Hello dear community,
My goal is to implement geo-replication for GFS2 using a single node DRBD setup and wanted to explain what I tried to do in hope somebody wandered along the same (forbidden) path.
Let me start by saying that I researched the topic enough to understand that this use case IS NOT SUPPORTED, endorsed or even in development afaik.
That being said, since I cannot change architecture and/or filesystem at the moment I’ve started to experiment stuff found on various Githubs and other documentation pieces that led me to think that something could be done for cluster locking via ugly workarounds.
In my RHEL cluster I configured Pacemaker to handle DLM and LVMLOCKED in order to keep the cluster in sync.
The physical storage (multipath device) is provided to the RHEL VMs via RDM in VMWare through ISCSI physical bus sharing, and seen by linux as /dev/mapper/mpathx after initializing the multipath module: every VM of the MAIN site have the same VMDK attached and same for the GEO site.
Then I initialize an async resource with DRBD on said mpath devices and after initial sync I format with GFS2 (or create a VG with LVs format with GFS2, this ends up in the same way but it’s slightly longer to test out since you need to create more PCS resources… e.g VG Activate).
Next step is to create PCS resources to mount /dev/drbdx on the DRBD node and the old identifier on the other nodes, which still see the disk as /dev/mapper/mpathx.
This setup can be summarized with 1 cluster comprised of 8 nodes:
- MAIN SITE: 1 DRBD node + 3
- GEO SITE: 1 DRBD node + 3
The DRBD node on the MAIN site is always primary, and there is no automatic failover to the DRBD node in GEO SITE. Since the MAIN node is a DRBD Primary the disk is open and can be mounted in write mode. The same could be true for the GEO node if promoted.
Well what about the rest of the nodes?
I discovered that if a main node is primary the other that share the same disk can write on the multipath filesystem exploiting PCS cluster locking management and native multiwrite support provided by GFS2 with no issue. Basically the node not configured for DRBD see the storage from another “point of view” and don’t know if DRBD replica should be written or not and therefore ignore it, treating their mountpoints as regular GFS2 mounts.
What happens to the replica?
Well as soon as the DRBD node write anything on the storage, it will update its disk status with the new operations performed by the other nodes, thus aligning DRBD device to the state of the storage, which is later replicated on the GEO site.
Hope the following schema helps to understand the infrastructure setup, in yellow are main active nodes and orange the geo nodes (named RMSx or RMSx-geo).

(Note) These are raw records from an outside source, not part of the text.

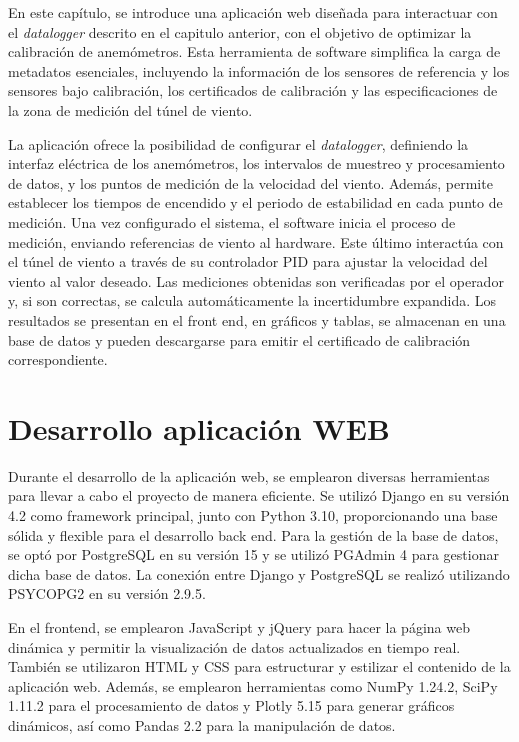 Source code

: En este capítulo, se introduce una aplicación web diseñada para interactuar con el \textit{datalogger} descrito en el capitulo anterior, con el objetivo de optimizar la calibración de anemómetros. Esta herramienta de software simplifica la carga de metadatos esenciales, incluyendo la información de los sensores de referencia y los sensores bajo calibración, los certificados de calibración y las especificaciones de la zona de medición del túnel de viento.

La aplicación ofrece la posibilidad de configurar el \textit{datalogger}, definiendo la interfaz eléctrica de los anemómetros, los intervalos de muestreo y procesamiento de datos, y los puntos de medición de la velocidad del viento. Además, permite establecer los tiempos de encendido y el periodo de estabilidad en cada punto de medición. Una vez configurado el sistema, el software inicia el proceso de medición, enviando referencias de viento al hardware. Este último interactúa con el túnel de viento a través de su controlador PID para ajustar la velocidad del viento al valor deseado. Las mediciones obtenidas son verificadas por el operador y, si son correctas, se calcula automáticamente la incertidumbre expandida. Los resultados se presentan en el front end, en gráficos y tablas, se almacenan en una base de datos y pueden descargarse para emitir el certificado de calibración correspondiente.


\section{Desarrollo aplicación WEB}
Durante el desarrollo de la aplicación web, se emplearon diversas herramientas para llevar a cabo el proyecto de manera eficiente. Se utilizó Django en su versión 4.2 como framework principal, junto con Python 3.10, proporcionando una base sólida y flexible para el desarrollo back end. Para la gestión de la base de datos, se optó por PostgreSQL en su versión 15 y se utilizó PGAdmin 4 para gestionar dicha base de datos. La conexión entre Django y PostgreSQL se realizó utilizando PSYCOPG2 en su versión 2.9.5.

En el frontend, se emplearon JavaScript y jQuery para hacer la página web dinámica y permitir la visualización de datos actualizados en tiempo real. También se utilizaron HTML y CSS para estructurar y estilizar el contenido de la aplicación web. Además, se emplearon herramientas como NumPy 1.24.2, SciPy  1.11.2 para el procesamiento de datos y Plotly 5.15 para generar gráficos dinámicos, así como Pandas 2.2 para la manipulación de datos.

Green arrows mean R/W and red arrows mean NoAccess.
I tested the stability and performance using DD and FIO, seems to handle excessive workloads well although when all nodes write concurrently the IOPS degrade quickly.
I tested what happens when the DRBD node is down and the others from the same site keep writing on the multipath: the replica will stop and be out of date until DRBD is brought up again and the new /dev/drbdx drive will sync the new changes found on the storage and start replication again. (On this part I’m less sure and would like advice testwise).
I am stuck in validating such setup once and for all: I sincerely hoped that someone from DRBD development or some experienced user could help out by guiding me through more consistent testing and/or better understanding on how to debug DRBD in terms of sync in progress and state of the replica.
Right now the only way I found to consistently check the other side was to
df -h
from a geo node after mounting the storage in read-only.
Although this serves my purpose it’s the only operation allowed that does not corrupt GFS2, even a simple “ls” causes a disconnection if the node is not on the site which has the DRBD Primary node.
Even if you don’t have suggestions though, please don’t refrain from commenting if you want more details/have ideas about it because I literally hit the wall. It seems to work but I cannot quantify it.
Thanks in advance for reading.
ps: sorry for my flawed english I’m not native speaker